Stored items from a collection
----
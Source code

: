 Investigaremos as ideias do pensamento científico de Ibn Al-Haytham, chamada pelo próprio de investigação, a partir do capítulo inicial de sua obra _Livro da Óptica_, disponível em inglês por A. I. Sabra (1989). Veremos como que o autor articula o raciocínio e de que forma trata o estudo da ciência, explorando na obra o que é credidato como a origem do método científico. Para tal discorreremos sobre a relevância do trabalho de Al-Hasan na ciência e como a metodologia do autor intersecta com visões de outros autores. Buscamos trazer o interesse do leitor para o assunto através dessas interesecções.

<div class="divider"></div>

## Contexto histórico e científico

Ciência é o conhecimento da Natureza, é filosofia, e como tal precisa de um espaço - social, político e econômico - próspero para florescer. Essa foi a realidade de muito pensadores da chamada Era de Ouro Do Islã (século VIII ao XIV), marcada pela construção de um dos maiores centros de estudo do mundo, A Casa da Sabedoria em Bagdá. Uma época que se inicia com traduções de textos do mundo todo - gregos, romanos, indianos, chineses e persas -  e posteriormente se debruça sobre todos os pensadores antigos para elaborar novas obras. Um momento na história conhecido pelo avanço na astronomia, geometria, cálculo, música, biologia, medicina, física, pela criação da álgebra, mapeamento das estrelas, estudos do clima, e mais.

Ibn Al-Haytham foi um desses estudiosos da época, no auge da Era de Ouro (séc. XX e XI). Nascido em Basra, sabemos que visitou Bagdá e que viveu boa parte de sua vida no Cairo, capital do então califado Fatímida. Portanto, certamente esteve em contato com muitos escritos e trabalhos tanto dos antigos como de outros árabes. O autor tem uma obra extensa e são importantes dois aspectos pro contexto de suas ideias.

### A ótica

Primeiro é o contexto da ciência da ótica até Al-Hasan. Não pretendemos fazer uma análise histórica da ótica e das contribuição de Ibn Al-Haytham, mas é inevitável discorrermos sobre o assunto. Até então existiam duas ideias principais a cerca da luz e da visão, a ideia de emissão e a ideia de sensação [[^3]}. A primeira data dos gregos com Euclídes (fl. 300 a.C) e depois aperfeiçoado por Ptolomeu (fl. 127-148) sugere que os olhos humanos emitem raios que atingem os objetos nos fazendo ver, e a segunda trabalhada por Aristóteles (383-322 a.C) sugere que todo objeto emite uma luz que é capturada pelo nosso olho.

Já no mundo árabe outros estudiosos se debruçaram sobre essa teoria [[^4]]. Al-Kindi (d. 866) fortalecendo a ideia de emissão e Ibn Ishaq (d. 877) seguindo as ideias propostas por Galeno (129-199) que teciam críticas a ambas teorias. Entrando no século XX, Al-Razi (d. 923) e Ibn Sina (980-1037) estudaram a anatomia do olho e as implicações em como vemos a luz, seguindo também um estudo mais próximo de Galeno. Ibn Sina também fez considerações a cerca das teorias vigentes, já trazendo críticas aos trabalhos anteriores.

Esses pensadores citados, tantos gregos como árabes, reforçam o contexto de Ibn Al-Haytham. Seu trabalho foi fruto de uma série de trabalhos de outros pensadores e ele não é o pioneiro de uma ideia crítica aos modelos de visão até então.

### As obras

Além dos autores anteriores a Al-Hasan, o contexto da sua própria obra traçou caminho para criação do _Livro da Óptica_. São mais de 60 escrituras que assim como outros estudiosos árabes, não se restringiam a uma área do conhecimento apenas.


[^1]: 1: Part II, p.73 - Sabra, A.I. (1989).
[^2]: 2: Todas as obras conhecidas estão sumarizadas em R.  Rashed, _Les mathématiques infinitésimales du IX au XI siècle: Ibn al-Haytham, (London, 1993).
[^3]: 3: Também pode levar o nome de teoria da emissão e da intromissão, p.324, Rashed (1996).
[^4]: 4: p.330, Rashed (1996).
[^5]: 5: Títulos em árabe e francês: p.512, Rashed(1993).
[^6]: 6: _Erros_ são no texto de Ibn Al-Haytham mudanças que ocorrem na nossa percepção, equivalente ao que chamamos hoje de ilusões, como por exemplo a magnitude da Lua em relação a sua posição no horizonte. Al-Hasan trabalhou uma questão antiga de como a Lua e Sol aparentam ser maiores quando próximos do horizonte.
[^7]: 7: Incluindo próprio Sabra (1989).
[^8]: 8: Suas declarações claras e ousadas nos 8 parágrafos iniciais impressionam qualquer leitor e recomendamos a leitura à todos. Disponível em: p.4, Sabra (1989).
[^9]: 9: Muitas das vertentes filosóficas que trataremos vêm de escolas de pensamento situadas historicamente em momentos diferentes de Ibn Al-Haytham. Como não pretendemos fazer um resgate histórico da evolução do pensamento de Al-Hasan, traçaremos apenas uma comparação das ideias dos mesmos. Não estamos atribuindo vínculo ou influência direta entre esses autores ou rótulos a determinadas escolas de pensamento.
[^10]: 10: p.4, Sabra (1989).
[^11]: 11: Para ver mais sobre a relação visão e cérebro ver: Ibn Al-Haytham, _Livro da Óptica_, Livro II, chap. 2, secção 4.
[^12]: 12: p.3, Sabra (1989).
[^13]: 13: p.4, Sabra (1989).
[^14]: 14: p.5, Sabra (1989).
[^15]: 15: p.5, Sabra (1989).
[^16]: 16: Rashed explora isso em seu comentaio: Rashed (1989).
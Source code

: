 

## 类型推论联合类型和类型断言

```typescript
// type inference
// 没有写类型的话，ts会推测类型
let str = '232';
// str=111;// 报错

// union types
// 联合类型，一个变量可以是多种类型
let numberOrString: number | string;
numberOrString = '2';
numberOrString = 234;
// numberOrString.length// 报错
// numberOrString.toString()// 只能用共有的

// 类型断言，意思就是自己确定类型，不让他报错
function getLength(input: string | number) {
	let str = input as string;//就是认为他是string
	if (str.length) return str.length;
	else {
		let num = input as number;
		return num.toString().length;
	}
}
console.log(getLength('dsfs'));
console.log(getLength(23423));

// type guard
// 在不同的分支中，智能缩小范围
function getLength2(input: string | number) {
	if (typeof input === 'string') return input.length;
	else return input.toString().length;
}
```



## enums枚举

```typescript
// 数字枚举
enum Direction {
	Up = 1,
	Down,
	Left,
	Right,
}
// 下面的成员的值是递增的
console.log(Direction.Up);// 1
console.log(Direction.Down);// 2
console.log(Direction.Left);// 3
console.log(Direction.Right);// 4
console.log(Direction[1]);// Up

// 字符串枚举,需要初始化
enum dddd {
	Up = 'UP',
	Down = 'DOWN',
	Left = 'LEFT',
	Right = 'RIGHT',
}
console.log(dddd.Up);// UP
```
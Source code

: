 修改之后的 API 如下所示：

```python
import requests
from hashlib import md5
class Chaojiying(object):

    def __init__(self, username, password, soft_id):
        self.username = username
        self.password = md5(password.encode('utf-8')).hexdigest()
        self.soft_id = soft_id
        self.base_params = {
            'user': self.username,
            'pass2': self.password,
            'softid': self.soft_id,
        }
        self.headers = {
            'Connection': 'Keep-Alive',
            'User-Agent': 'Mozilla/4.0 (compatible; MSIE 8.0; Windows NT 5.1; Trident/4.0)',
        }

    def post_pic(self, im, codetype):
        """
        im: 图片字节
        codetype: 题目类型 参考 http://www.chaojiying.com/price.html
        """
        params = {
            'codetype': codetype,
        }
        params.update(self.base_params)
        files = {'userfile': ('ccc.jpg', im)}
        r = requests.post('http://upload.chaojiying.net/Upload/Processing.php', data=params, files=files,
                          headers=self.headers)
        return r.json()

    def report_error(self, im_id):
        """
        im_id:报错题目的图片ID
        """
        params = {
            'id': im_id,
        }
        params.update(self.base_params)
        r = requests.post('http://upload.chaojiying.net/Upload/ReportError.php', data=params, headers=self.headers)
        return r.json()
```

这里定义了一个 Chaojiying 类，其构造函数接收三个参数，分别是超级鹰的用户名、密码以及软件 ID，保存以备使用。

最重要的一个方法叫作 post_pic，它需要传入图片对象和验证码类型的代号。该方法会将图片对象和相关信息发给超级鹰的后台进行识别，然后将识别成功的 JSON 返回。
----
__Task details__
Check every line of the entries above for the word "visão" and report how many lines contain it, giving the number only.

__Result for this exercise__
3